[Document images with source code]
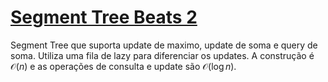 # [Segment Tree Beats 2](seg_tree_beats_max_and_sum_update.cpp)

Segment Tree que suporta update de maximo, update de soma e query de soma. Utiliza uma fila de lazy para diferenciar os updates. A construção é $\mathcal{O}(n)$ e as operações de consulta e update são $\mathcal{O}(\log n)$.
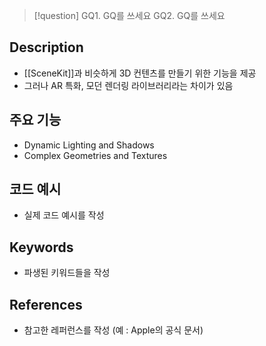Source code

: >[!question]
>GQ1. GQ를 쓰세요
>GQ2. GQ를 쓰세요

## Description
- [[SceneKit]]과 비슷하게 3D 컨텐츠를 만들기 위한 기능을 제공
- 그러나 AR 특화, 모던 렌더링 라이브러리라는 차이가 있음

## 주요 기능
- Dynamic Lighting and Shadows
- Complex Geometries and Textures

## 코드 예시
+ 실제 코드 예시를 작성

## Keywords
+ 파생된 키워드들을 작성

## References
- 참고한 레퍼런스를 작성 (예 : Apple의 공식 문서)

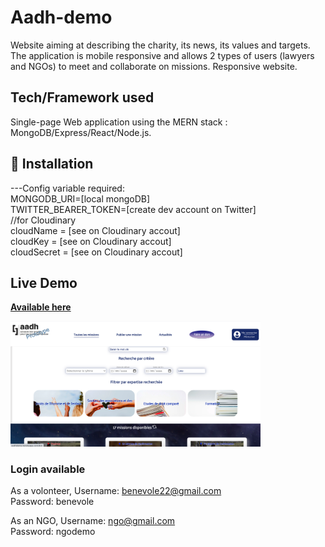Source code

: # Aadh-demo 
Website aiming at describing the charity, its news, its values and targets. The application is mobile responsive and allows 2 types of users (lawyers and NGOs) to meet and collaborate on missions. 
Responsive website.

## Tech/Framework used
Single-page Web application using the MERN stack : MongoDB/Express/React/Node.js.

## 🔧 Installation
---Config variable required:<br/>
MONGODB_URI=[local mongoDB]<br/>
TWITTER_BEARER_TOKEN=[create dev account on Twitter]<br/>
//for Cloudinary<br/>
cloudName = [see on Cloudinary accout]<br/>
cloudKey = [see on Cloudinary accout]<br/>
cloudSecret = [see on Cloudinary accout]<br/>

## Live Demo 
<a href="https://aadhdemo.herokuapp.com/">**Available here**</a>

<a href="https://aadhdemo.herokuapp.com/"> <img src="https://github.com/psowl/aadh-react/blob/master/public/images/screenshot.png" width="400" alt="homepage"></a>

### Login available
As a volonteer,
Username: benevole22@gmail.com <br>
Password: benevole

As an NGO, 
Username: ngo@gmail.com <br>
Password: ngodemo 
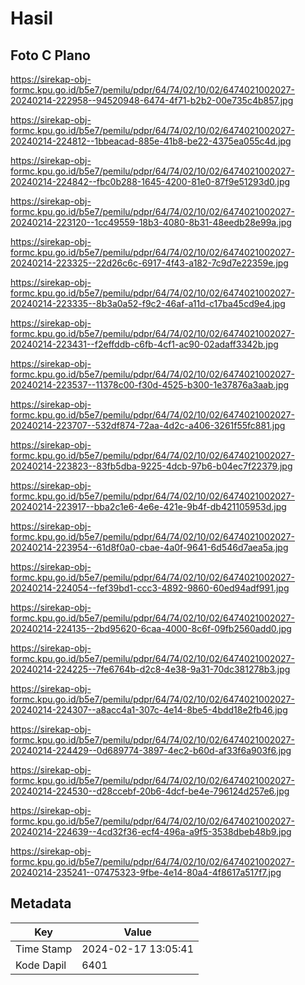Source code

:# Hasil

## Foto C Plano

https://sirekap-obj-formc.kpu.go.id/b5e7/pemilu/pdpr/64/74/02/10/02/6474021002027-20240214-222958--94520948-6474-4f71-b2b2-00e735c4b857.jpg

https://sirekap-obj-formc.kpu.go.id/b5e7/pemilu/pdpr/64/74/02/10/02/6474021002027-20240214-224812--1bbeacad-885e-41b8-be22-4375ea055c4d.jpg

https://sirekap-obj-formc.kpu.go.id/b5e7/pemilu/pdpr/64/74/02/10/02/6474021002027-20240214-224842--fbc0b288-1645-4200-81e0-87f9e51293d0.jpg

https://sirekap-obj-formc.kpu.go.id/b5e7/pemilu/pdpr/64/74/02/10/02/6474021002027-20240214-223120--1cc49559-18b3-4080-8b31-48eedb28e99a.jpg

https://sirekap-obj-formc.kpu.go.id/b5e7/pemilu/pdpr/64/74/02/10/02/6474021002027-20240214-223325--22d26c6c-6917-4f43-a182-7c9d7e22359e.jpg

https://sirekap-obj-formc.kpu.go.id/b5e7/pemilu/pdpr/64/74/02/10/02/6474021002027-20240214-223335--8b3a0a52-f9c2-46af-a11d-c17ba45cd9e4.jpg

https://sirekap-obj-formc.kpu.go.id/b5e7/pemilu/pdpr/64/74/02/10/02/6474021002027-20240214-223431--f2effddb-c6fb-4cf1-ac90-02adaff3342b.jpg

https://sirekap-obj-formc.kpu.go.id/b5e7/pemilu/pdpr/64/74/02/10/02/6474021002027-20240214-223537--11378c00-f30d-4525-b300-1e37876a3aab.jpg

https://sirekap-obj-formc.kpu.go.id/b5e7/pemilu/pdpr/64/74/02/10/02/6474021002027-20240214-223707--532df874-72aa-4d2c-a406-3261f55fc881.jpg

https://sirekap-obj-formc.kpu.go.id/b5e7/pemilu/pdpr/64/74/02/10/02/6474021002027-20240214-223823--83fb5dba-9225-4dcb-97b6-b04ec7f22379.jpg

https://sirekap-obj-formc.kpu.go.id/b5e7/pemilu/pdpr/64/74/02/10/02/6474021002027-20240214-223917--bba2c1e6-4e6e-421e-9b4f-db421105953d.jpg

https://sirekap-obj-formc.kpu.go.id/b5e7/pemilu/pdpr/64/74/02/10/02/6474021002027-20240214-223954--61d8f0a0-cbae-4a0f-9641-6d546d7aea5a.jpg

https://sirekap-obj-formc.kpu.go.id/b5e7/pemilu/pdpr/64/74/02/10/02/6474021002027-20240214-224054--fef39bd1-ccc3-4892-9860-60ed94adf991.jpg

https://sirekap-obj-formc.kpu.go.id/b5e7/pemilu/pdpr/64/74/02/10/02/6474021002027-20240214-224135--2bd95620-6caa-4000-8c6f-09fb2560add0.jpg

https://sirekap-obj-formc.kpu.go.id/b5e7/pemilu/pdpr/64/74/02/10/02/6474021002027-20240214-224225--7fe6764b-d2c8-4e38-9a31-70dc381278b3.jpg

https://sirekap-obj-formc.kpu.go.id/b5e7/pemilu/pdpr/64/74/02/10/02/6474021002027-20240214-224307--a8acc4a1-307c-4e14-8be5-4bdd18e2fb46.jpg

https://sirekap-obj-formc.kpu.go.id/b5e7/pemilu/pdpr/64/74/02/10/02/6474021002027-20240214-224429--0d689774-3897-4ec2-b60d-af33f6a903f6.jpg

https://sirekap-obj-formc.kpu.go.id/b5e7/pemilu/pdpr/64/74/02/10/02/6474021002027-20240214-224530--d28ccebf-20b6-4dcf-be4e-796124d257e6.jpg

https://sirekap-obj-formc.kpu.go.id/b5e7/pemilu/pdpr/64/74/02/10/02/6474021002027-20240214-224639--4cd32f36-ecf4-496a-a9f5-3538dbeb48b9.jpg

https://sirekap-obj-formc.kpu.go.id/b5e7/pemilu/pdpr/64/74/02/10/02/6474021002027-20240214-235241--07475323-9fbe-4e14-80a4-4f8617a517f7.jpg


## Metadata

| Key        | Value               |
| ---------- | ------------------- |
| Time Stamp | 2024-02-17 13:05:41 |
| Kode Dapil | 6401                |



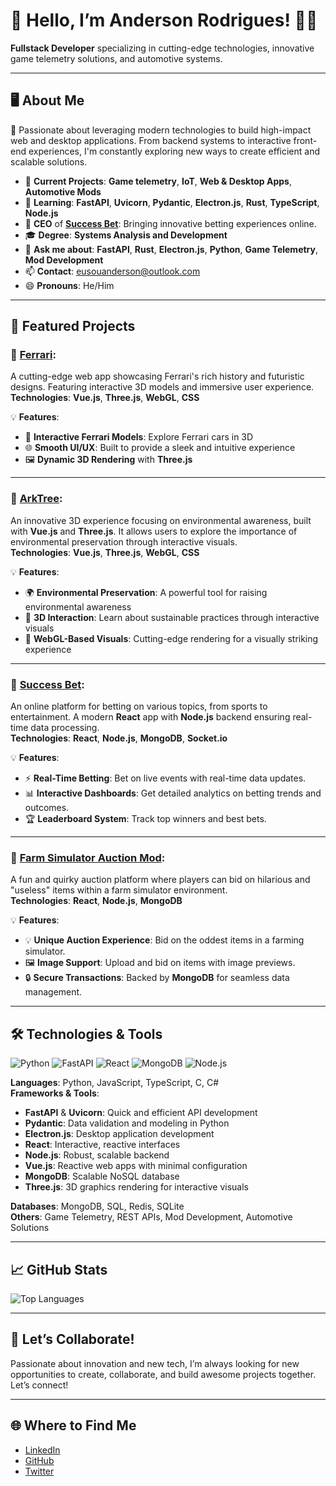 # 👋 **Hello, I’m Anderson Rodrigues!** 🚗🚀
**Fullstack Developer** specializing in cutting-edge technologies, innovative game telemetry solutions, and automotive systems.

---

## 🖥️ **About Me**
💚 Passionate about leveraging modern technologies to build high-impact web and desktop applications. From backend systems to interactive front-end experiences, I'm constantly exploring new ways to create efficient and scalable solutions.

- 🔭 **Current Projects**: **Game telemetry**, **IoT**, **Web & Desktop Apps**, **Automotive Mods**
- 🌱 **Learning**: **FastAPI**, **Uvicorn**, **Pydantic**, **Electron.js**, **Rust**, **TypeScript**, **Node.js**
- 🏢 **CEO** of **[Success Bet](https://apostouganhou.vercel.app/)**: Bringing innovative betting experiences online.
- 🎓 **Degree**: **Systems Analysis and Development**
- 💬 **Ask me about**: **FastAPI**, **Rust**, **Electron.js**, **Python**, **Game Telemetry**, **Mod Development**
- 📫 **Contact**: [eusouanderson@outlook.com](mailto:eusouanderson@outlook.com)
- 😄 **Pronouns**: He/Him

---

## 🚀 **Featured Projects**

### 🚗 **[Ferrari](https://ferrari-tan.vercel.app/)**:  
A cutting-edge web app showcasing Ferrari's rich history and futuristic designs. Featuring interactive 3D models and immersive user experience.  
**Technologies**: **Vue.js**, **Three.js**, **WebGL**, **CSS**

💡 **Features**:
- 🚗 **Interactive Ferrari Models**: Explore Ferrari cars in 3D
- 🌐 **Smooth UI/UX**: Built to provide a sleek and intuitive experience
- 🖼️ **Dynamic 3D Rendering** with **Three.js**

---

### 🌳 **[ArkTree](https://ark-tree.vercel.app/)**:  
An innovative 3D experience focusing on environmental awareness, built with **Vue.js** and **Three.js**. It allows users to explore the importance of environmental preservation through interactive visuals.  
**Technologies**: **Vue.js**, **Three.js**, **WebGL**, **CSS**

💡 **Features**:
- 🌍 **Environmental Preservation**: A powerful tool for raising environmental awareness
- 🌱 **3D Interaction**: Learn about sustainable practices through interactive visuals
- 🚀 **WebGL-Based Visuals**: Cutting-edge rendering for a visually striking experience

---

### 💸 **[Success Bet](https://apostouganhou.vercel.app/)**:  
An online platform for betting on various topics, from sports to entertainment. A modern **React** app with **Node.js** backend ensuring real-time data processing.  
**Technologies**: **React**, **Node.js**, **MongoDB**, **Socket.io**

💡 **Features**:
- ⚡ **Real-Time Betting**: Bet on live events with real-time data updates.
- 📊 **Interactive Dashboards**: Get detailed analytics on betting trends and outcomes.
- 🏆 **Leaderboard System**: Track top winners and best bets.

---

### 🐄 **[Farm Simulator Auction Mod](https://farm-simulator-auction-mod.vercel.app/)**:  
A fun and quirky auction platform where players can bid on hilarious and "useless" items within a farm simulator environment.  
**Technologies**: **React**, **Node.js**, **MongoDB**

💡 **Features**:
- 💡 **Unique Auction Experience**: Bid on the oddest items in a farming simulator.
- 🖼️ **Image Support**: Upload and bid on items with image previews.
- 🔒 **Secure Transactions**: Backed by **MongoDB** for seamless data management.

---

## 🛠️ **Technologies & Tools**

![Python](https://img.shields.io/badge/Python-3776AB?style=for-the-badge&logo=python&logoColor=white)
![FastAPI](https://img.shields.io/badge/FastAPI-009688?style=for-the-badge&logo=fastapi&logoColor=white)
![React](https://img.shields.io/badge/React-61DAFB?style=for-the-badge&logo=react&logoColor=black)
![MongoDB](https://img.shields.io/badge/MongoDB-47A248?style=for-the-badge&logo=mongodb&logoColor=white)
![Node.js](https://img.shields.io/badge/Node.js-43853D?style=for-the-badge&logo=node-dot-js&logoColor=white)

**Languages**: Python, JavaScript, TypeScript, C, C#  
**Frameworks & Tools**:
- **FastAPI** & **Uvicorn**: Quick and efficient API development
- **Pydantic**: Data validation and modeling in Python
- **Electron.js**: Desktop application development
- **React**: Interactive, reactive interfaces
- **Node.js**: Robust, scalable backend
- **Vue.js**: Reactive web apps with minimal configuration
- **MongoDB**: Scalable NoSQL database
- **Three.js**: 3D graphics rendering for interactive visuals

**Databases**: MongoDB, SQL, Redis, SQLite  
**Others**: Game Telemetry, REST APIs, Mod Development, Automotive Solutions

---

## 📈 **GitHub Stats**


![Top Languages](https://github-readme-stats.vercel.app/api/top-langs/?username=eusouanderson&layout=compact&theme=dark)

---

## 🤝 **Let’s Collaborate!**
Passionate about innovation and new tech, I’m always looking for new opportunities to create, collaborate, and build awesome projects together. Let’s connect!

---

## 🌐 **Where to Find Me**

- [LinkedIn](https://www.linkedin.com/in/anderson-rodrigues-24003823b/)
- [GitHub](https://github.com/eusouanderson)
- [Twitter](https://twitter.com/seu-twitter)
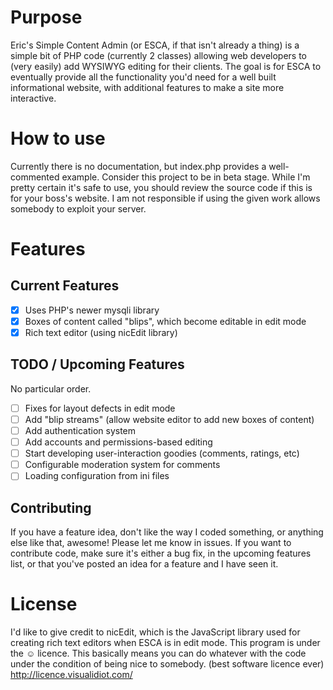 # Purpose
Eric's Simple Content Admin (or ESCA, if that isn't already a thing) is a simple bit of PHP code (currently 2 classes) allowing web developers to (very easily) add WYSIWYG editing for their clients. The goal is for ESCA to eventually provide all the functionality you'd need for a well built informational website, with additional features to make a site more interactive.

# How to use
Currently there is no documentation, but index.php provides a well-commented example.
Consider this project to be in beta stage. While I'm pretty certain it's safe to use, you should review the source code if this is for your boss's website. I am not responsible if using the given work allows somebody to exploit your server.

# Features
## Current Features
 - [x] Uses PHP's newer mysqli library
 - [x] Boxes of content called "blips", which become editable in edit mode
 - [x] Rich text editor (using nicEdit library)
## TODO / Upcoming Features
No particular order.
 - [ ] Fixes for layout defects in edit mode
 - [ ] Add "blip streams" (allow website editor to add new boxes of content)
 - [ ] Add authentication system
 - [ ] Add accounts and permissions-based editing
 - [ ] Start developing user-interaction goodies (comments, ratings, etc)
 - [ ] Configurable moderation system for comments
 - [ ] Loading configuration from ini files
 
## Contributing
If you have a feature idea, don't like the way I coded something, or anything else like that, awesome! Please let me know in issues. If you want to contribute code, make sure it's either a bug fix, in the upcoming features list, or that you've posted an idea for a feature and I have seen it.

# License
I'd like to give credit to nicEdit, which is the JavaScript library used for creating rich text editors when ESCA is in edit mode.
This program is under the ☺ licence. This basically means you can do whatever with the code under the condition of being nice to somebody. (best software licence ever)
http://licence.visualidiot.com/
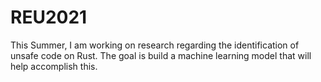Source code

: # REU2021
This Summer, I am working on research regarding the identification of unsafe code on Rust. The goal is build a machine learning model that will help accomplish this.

PROBLEM TO WORK ON> What is wanted is an exact copy of the lines above from the one containing "파생된 키워드들을 작성" through the one containing "## 🔧 Installation", with no pictures in it.

WORKED SOLUTION>
+ 파생된 키워드들을 작성

## References
- 참고한 레퍼런스를 작성 (예 : Apple의 공식 문서)

Source code

: # Aadh-demo 
Website aiming at describing the charity, its news, its values and targets. The application is mobile responsive and allows 2 types of users (lawyers and NGOs) to meet and collaborate on missions. 
Responsive website.

## Tech/Framework used
Single-page Web application using the MERN stack : MongoDB/Express/React/Node.js.

## 🔧 Installation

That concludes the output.